THE TASK:
Would you write out the records below exactly as given?

Dataset items:
******

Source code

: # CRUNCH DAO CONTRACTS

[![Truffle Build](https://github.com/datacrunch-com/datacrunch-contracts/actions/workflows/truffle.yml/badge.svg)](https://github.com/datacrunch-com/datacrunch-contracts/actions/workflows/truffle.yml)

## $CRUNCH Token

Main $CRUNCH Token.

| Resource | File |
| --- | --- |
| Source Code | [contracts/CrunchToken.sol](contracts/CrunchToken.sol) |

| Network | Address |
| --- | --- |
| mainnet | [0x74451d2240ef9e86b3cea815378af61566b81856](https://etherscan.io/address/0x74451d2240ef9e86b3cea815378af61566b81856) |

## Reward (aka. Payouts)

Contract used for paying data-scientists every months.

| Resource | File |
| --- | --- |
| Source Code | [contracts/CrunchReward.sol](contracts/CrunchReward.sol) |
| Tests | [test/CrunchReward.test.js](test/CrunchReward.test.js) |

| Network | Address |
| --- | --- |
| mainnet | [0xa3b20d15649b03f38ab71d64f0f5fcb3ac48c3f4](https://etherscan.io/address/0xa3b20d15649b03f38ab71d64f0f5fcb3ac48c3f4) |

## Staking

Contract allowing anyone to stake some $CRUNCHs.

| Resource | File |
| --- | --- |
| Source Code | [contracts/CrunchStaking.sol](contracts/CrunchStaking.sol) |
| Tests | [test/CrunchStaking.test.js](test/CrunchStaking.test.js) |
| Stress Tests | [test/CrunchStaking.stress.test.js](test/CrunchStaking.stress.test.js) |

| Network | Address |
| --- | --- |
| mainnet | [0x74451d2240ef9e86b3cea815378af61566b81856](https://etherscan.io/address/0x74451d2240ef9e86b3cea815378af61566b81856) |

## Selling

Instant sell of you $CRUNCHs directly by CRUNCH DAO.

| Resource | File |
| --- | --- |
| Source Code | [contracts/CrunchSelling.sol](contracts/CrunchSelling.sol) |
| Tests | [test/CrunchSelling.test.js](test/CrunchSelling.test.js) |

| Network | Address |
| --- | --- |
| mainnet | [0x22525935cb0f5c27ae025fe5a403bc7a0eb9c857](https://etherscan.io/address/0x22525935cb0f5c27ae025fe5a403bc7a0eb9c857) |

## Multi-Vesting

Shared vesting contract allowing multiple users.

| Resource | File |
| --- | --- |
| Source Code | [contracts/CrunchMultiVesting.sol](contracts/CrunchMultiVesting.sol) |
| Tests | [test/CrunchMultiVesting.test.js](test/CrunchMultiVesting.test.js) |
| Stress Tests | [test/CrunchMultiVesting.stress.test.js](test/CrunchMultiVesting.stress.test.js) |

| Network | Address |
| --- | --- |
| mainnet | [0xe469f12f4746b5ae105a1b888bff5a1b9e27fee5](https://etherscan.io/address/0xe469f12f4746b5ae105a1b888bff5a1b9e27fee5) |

******

TASK SOLUTION:
Source code

: # CRUNCH DAO CONTRACTS

[![Truffle Build](https://github.com/datacrunch-com/datacrunch-contracts/actions/workflows/truffle.yml/badge.svg)](https://github.com/datacrunch-com/datacrunch-contracts/actions/workflows/truffle.yml)

## $CRUNCH Token

Main $CRUNCH Token.

| Resource | File |
| --- | --- |
| Source Code | [contracts/CrunchToken.sol](contracts/CrunchToken.sol) |

| Network | Address |
| --- | --- |
| mainnet | [0x74451d2240ef9e86b3cea815378af61566b81856](https://etherscan.io/address/0x74451d2240ef9e86b3cea815378af61566b81856) |

## Reward (aka. Payouts)

Contract used for paying data-scientists every months.

| Resource | File |
| --- | --- |
| Source Code | [contracts/CrunchReward.sol](contracts/CrunchReward.sol) |
| Tests | [test/CrunchReward.test.js](test/CrunchReward.test.js) |

| Network | Address |
| --- | --- |
| mainnet | [0xa3b20d15649b03f38ab71d64f0f5fcb3ac48c3f4](https://etherscan.io/address/0xa3b20d15649b03f38ab71d64f0f5fcb3ac48c3f4) |

## Staking

Contract allowing anyone to stake some $CRUNCHs.

| Resource | File |
| --- | --- |
| Source Code | [contracts/CrunchStaking.sol](contracts/CrunchStaking.sol) |
| Tests | [test/CrunchStaking.test.js](test/CrunchStaking.test.js) |
| Stress Tests | [test/CrunchStaking.stress.test.js](test/CrunchStaking.stress.test.js) |

| Network | Address |
| --- | --- |
| mainnet | [0x74451d2240ef9e86b3cea815378af61566b81856](https://etherscan.io/address/0x74451d2240ef9e86b3cea815378af61566b81856) |

## Selling

Instant sell of you $CRUNCHs directly by CRUNCH DAO.

| Resource | File |
| --- | --- |
| Source Code | [contracts/CrunchSelling.sol](contracts/CrunchSelling.sol) |
| Tests | [test/CrunchSelling.test.js](test/CrunchSelling.test.js) |

| Network | Address |
| --- | --- |
| mainnet | [0x22525935cb0f5c27ae025fe5a403bc7a0eb9c857](https://etherscan.io/address/0x22525935cb0f5c27ae025fe5a403bc7a0eb9c857) |

## Multi-Vesting

Shared vesting contract allowing multiple users.

| Resource | File |
| --- | --- |
| Source Code | [contracts/CrunchMultiVesting.sol](contracts/CrunchMultiVesting.sol) |
| Tests | [test/CrunchMultiVesting.test.js](test/CrunchMultiVesting.test.js) |
| Stress Tests | [test/CrunchMultiVesting.stress.test.js](test/CrunchMultiVesting.stress.test.js) |

| Network | Address |
| --- | --- |
| mainnet | [0xe469f12f4746b5ae105a1b888bff5a1b9e27fee5](https://etherscan.io/address/0xe469f12f4746b5ae105a1b888bff5a1b9e27fee5) |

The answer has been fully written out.